----- Data to examine -----

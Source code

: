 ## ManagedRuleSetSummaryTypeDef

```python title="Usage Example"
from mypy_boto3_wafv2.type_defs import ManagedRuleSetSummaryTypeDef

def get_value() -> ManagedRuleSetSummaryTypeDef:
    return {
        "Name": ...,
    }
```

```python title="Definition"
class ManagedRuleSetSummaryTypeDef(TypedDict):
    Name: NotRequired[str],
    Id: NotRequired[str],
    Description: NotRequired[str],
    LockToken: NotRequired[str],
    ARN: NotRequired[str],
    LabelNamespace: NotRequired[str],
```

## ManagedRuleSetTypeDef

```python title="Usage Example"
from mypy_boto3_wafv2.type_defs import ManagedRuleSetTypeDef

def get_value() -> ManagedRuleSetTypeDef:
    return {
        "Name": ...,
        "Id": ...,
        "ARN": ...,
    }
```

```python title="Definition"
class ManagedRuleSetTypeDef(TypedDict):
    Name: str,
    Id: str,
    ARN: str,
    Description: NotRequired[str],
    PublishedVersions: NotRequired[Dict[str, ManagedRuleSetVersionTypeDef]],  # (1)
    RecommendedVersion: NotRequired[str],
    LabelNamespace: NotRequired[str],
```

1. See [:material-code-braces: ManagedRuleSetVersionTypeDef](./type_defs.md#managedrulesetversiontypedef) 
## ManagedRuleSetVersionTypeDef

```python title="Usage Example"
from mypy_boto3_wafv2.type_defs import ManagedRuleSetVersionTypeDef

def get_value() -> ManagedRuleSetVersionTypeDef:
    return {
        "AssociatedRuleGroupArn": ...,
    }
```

-----
----- Data to examine -----

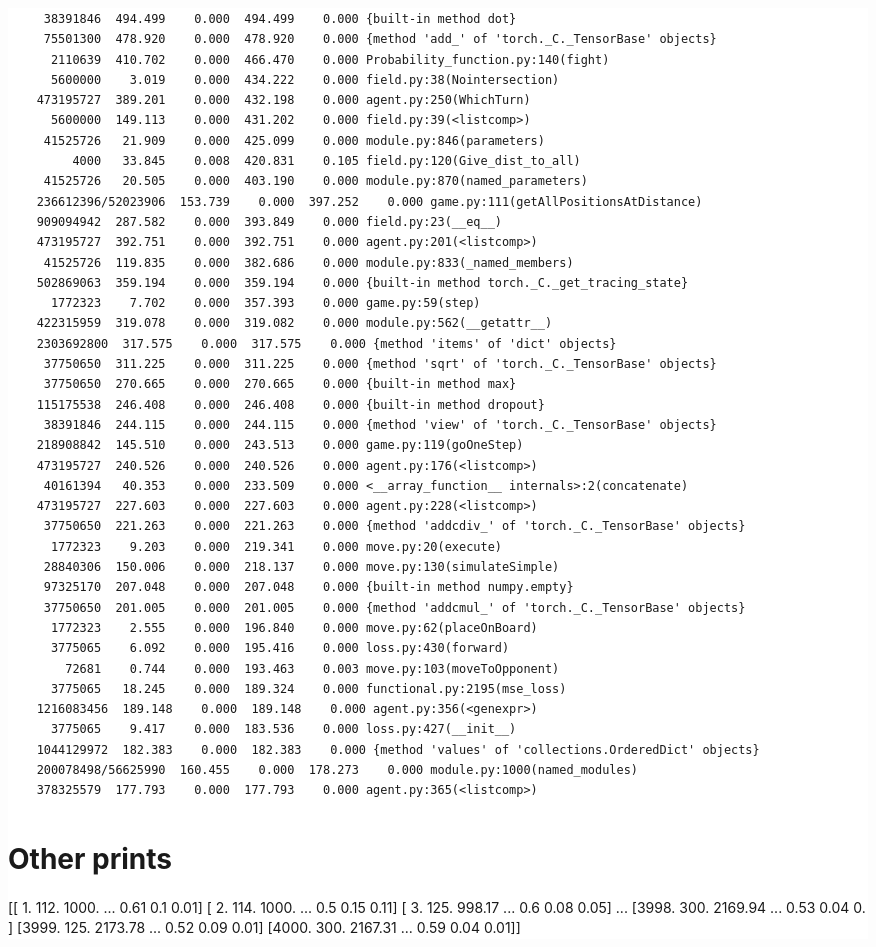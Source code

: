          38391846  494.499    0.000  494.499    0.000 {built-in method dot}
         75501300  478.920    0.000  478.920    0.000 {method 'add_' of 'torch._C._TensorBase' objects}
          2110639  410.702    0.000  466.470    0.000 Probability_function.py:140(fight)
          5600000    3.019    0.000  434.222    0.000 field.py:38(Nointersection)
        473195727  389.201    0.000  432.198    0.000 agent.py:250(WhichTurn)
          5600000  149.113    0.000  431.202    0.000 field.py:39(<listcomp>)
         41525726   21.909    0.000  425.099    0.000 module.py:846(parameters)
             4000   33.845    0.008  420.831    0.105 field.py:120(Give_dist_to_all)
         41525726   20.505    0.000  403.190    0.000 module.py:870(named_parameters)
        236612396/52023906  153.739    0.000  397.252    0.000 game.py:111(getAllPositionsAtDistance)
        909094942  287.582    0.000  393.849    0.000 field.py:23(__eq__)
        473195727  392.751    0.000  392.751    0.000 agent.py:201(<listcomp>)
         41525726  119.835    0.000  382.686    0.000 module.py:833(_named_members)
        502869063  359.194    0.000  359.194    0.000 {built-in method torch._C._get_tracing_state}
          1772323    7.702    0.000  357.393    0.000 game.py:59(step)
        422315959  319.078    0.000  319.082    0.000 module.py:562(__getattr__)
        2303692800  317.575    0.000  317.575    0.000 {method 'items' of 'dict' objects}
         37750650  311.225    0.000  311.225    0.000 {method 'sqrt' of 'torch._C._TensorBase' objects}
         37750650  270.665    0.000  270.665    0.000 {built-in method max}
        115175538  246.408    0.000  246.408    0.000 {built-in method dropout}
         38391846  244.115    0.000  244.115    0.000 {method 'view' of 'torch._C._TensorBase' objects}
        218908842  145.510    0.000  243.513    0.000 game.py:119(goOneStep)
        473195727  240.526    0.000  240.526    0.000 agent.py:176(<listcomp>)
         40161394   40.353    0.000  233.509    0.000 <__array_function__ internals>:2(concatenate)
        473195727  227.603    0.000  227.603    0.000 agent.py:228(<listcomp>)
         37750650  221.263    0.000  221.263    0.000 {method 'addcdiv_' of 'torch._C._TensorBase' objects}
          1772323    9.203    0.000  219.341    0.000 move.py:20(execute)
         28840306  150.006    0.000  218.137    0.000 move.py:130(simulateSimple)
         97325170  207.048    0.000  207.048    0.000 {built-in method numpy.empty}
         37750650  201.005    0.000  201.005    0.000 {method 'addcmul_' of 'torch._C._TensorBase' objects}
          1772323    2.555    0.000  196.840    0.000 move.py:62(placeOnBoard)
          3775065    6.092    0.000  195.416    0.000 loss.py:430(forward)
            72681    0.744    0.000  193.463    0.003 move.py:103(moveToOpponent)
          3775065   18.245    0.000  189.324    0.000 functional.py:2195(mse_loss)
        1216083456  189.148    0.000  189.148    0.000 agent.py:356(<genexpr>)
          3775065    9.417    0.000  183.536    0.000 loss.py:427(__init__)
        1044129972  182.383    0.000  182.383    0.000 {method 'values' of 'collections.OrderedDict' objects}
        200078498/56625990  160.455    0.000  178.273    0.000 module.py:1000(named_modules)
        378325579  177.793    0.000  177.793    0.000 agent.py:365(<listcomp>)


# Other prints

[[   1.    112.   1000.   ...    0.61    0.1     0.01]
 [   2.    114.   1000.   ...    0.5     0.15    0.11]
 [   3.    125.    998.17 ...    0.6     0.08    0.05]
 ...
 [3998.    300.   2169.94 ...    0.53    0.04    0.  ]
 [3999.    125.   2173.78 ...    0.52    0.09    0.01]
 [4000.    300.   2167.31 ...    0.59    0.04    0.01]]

-----

_Aim of the task_
Go through the entries line by line and count those with "TypedDict". Give only the count.

_Final answer_
2